In another of his shomin-geki films (showing working class people's daily lives), Kikuko (Setsuko Hara) and Shuichi (Ken Uehara) are a husband and wife that appear to be stuck in a loveless marriage (similar to the previous Naruse film "Repast"). They live with his parents who show Kikuko far greater affection and attention than Shuichi does. As Catherine Russell points out (in another of the essays in that Masters Of Cinema set), Kikuko and Shuichi never once actually meet each others gaze. He's completely distanced himself from her, treats her as a maid and only seems to care somewhat about his work and his extra-marital affairs. He works in the same office as his father Shingo, but he never comes home with him - preferring to go dancing, drinking or meet up with his mistress. Shingo is aware of this activity, but mostly covers for him in order to protect Kikuko from being hurt. He adores her and - in contrast to Kikuko's relationship with her own husband - they always look directly at each other and enjoy each other's company.

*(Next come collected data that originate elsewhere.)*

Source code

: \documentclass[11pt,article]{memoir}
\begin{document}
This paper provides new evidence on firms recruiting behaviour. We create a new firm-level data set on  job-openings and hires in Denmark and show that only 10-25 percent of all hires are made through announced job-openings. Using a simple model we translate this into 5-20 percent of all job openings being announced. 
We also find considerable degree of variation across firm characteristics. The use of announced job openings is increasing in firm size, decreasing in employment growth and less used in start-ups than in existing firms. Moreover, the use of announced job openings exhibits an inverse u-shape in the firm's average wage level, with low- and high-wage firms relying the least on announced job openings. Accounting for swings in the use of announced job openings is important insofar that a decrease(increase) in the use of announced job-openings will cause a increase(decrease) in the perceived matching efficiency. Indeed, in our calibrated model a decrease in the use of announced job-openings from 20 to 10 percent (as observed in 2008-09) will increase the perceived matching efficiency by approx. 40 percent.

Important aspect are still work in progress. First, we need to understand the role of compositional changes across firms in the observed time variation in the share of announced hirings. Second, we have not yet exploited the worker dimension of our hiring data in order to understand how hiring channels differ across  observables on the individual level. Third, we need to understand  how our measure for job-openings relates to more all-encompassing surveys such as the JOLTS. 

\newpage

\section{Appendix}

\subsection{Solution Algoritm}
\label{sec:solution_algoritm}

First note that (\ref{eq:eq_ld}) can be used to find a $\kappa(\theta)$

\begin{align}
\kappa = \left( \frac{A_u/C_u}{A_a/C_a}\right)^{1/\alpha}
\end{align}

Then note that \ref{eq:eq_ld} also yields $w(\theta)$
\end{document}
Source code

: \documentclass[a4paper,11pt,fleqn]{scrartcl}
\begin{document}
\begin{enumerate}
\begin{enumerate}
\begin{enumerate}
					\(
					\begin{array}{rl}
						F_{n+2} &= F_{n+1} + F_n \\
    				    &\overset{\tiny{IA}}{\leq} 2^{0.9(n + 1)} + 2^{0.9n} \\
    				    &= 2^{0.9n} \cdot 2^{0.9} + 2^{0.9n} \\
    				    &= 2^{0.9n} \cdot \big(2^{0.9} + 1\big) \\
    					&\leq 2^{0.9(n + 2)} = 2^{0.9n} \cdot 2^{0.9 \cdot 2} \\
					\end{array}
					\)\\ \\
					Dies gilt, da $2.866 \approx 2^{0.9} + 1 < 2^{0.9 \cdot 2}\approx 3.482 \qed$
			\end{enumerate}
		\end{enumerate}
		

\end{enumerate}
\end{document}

Not that Shingo himself has a prize marriage. He seems to put up with his wife (sighing and gently trying to stifle her snoring), but there's little passion. "You were just unlucky" she says to him after recalling how much more beautiful her sister was and asking if he would've married her instead if she hadn't passed away at an early age. "That's all in the past" is Shingo's rather non-committal answer. He is also quite cold to his own daughter who visits with her two children while trying to get away from her own bad marriage (one that Shingo arranged). She complains about her husband, but he answers back that it must be her fault too. In another revealing glance, Shingo's reaction to his daughter's statement that (in regards to her own two children) "the kids suffer when the parents fight" speaks volumes about his own regrets. There's a great deal of misery handed down from generation to generation as well as via societal convention. Shingo's daughter, even though she feels trapped with her two kids and ignores them as badly as her father ignored her, still asks of Kikuko "You're still not pregnant?".

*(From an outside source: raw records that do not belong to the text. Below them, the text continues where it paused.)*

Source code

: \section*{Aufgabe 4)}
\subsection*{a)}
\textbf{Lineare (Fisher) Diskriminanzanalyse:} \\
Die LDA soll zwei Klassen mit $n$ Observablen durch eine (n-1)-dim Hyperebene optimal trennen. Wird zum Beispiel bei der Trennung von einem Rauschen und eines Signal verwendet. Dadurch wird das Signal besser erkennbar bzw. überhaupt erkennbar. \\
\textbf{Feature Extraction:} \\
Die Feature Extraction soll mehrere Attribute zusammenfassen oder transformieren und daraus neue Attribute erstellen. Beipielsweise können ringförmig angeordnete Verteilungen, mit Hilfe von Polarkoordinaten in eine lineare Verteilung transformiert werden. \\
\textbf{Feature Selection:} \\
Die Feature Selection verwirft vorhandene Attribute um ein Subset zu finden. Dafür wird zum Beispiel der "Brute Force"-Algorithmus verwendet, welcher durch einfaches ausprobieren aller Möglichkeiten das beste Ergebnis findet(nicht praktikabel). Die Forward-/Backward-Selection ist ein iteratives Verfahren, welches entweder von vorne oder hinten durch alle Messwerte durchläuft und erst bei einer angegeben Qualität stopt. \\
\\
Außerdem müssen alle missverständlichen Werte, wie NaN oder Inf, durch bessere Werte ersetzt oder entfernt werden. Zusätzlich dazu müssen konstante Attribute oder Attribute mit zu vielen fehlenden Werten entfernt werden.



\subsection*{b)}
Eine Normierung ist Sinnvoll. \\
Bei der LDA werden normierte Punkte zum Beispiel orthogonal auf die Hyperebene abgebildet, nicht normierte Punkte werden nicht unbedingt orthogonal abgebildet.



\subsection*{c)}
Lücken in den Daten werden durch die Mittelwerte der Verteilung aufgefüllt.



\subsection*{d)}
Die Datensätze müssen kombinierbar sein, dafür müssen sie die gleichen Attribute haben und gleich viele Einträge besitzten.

Many of Naruse's films are women's films and in the end "Sound Of The Mountain" is indeed Kikuko's story. Though she comes across as somewhat weak in how she deals with her husband (or doesn't deal with him - most of the characters are quite passive to their troubles), Kikuko takes a specific action of her own choosing late in the film that strongly states that she will not give up at least some control over her fate. She bravely keeps a smile on her face when she can and looks for happiness in her kindness towards her in-laws, her conversations with her father-in-law and even in nature. Happy moments seem to be few and far between for the other female characters - her sister-in-law, her husband's mistress, her father's secretary, etc. - so Kikuko (particularly as played so wonderfully and with great subtlety by Hara) ends up being one of the stronger people in the film. Based on Kawabata Yasunari's novel (the first Japanese author to win the Nobel prize in Literature), "Sound Of The Mountain" indicates a great deal of sadness lurking in Japan in the post-war years, but still leaves you with a small dose of hope.